=== TASK REQUIREMENTS ===
Exactly the lines below from the one with "While achieving an" up to and including the one with "P. Bongini, M." make up the answer, with nothing else added.

++++ SOURCE MATERIAL

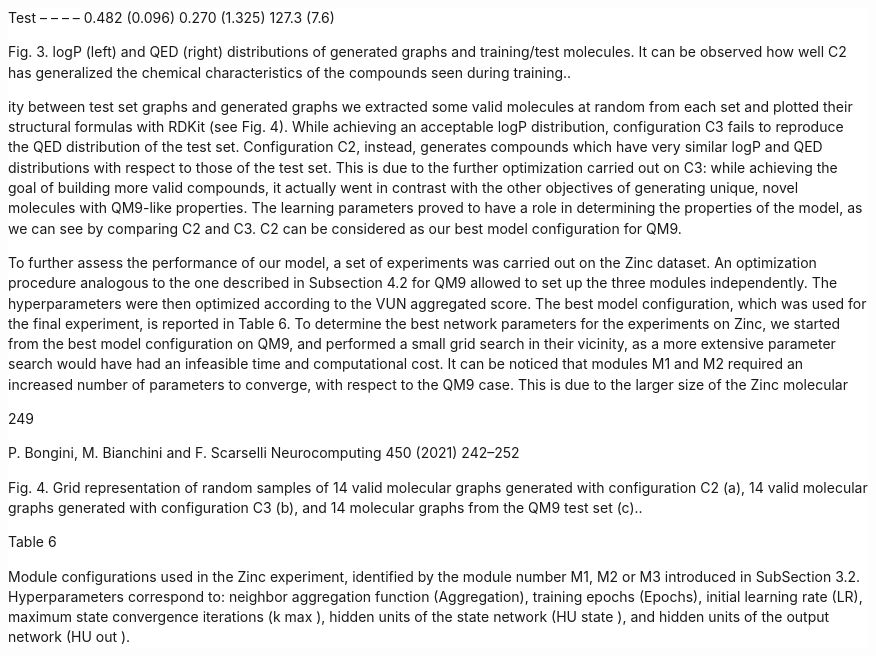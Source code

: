 Test – – – – 0.482 (0.096) 0.270 (1.325) 127.3 (7.6)


Fig. 3. logP (left) and QED (right) distributions of generated graphs and training/test molecules. It can be observed how well C2 has generalized the chemical characteristics of
the compounds seen during training..



ity between test set graphs and generated graphs we extracted
some valid molecules at random from each set and plotted their
structural formulas with RDKit (see Fig. 4).
While achieving an acceptable logP distribution, configuration
C3 fails to reproduce the QED distribution of the test set. Configuration C2, instead, generates compounds which have very similar
logP and QED distributions with respect to those of the test set.
This is due to the further optimization carried out on C3: while
achieving the goal of building more valid compounds, it actually
went in contrast with the other objectives of generating unique,
novel molecules with QM9-like properties. The learning parameters proved to have a role in determining the properties of the
model, as we can see by comparing C2 and C3. C2 can be considered as our best model configuration for QM9.



To further assess the performance of our model, a set of experiments was carried out on the Zinc dataset. An optimization procedure analogous to the one described in Subsection 4.2 for QM9
allowed to set up the three modules independently. The hyperparameters were then optimized according to the VUN aggregated
score. The best model configuration, which was used for the final
experiment, is reported in Table 6.
To determine the best network parameters for the experiments
on Zinc, we started from the best model configuration on QM9, and
performed a small grid search in their vicinity, as a more extensive
parameter search would have had an infeasible time and computational cost. It can be noticed that modules M1 and M2 required an
increased number of parameters to converge, with respect to the
QM9 case. This is due to the larger size of the Zinc molecular



249


P. Bongini, M. Bianchini and F. Scarselli Neurocomputing 450 (2021) 242–252


Fig. 4. Grid representation of random samples of 14 valid molecular graphs generated with configuration C2 (a), 14 valid molecular graphs generated with configuration C3
(b), and 14 molecular graphs from the QM9 test set (c)..


Table 6

Module configurations used in the Zinc experiment, identified by the module number M1, M2 or M3 introduced in SubSection 3.2. Hyperparameters correspond to: neighbor
aggregation function (Aggregation), training epochs (Epochs), initial learning rate (LR), maximum state convergence iterations (k max ), hidden units of the state network (HU state ),
and hidden units of the output network (HU out ).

++++++++

=== ANSWER TO THIS TASK ===
While achieving an acceptable logP distribution, configuration
C3 fails to reproduce the QED distribution of the test set. Configuration C2, instead, generates compounds which have very similar
logP and QED distributions with respect to those of the test set.
This is due to the further optimization carried out on C3: while
achieving the goal of building more valid compounds, it actually
went in contrast with the other objectives of generating unique,
novel molecules with QM9-like properties. The learning parameters proved to have a role in determining the properties of the
model, as we can see by comparing C2 and C3. C2 can be considered as our best model configuration for QM9.



To further assess the performance of our model, a set of experiments was carried out on the Zinc dataset. An optimization procedure analogous to the one described in Subsection 4.2 for QM9
allowed to set up the three modules independently. The hyperparameters were then optimized according to the VUN aggregated
score. The best model configuration, which was used for the final
experiment, is reported in Table 6.
To determine the best network parameters for the experiments
on Zinc, we started from the best model configuration on QM9, and
performed a small grid search in their vicinity, as a more extensive
parameter search would have had an infeasible time and computational cost. It can be noticed that modules M1 and M2 required an
increased number of parameters to converge, with respect to the
QM9 case. This is due to the larger size of the Zinc molecular



249


P. Bongini, M. Bianchini and F. Scarselli Neurocomputing 450 (2021) 242–252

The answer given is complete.